“You are a woman, you make the compromises”
I have been given this advice enough number of times. I have seen most women making compromises for their spouses. It could be their career, their dream city to live, their desire to have a nuclear family rather than a joint one etc. Men can just come back from work & laze around watching TV. But even if a woman works she is expected to double up as a housewife when she comes home. And when kids come into the picture the word fun will be forgotten.

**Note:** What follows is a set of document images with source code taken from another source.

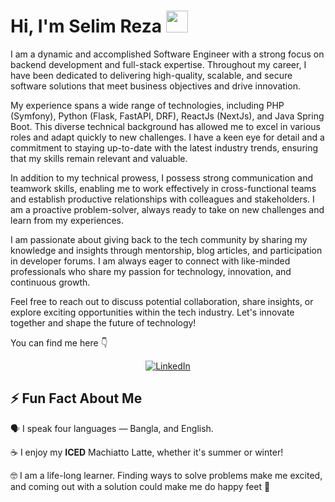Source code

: 
# Hi, I'm Selim Reza <img src="https://avatars.githubusercontent.com/u/7763876?v=4" width="35px">

<!--
## 🔎 What you will find here

- [:woman: About Me](#woman-about-me)
- [💻 Skills](#-skills)
  - [I have also worked with](#i-have-also-worked-with)
  - [In my bucket list](#in-my-bucket-list)
- [🏆 Accomplishments](#-accomplishments)
  - [👩‍💻 Developer](#-developer)
  - [✍ Writer](#-writer)
  - [🗣 Presentations & Speaking Engagements](#-presentations--speaking-engagements)
- [👥 Community Activities](#-community-activities)
  - [Virtual Coffee](#virtual-coffee)
  - [The Collab Lab](#the-collab-lab)
  - [CodeNewbie](#codenewbie)
  - [DEV](#dev)
  - [Hashnode](#hashnode)
- [📰 Latest Blog Posts](#-latest-blog-posts)
- [⚡ Fun Fact About Me](#-fun-fact-about-me)
-->

I am a dynamic and accomplished Software Engineer with a strong focus on backend development and full-stack expertise. Throughout my career, I have been dedicated to delivering high-quality, scalable, and secure software solutions that meet business objectives and drive innovation.

My experience spans a wide range of technologies, including PHP (Symfony), Python (Flask, FastAPI, DRF), ReactJs (NextJs), and Java Spring Boot. This diverse technical background has allowed me to excel in various roles and adapt quickly to new challenges. I have a keen eye for detail and a commitment to staying up-to-date with the latest industry trends, ensuring that my skills remain relevant and valuable.

In addition to my technical prowess, I possess strong communication and teamwork skills, enabling me to work effectively in cross-functional teams and establish productive relationships with colleagues and stakeholders. I am a proactive problem-solver, always ready to take on new challenges and learn from my experiences.

I am passionate about giving back to the tech community by sharing my knowledge and insights through mentorship, blog articles, and participation in developer forums. I am always eager to connect with like-minded professionals who share my passion for technology, innovation, and continuous growth.

Feel free to reach out to discuss potential collaboration, share insights, or explore exciting opportunities within the tech industry. Let's innovate together and shape the future of technology!

You can find me here 👇

<div align="center">
<a href="https://www.linkedin.com/in/selimppc/"><img src="https://img.shields.io/badge/-LinkedIn-F3F7FA?logo=linkedin&logoColor=1DA1F2&style=for-the-badge&logoWidth=30" alt="LinkedIn"></a>

</div>




## ⚡ Fun Fact About Me

🗣 I speak four languages — Bangla, and English.


☕ I enjoy my **ICED** Machiatto Latte, whether it's summer or winter!

🤓 I am a life-long learner. Finding ways to solve problems make me excited, and coming out with a solution could make me do happy feet :penguin:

Compromise is really about meeting halfway. Men probably go 1/4th of the way and women have to make the rest 3/4th. So it always makes me wonder why do women make that extra effort? The answer is simple. I have always asked the women I know why they have to go through all this. They say that their husbands may sometimes act as assholes but they love & support them when they really need it. They are always concerned even when they are angry with their wives. Yes, men do have their big egos, all of them do, no exceptions. But underneath all that they do care. Some men say it, some men show it. But that is enough for a woman to make 3/4th of the way. I mean seriously why do men find it so hard to understand!
But what if those compromises mean nothing? What if the person you love doesn’t care a damn about the things you give up? What if they take you for granted? Unrequited love is never worth the compromise you make. And the worst part is waiting for that person to change. Waiting for the person to trust you. You could waste years of your precious life trying to get him to love you & fail. He may only see you as someone who his parents wanted him to marry. Waiting for such a person to change is not worth your freedom after all. What if I have married such a man? What if I go all the way & still not be loved? I would be shattered to my core. But probably I would emerge stronger than I ever was. Maybe I needed such an undeserving man to find my true strength. Only time will tell.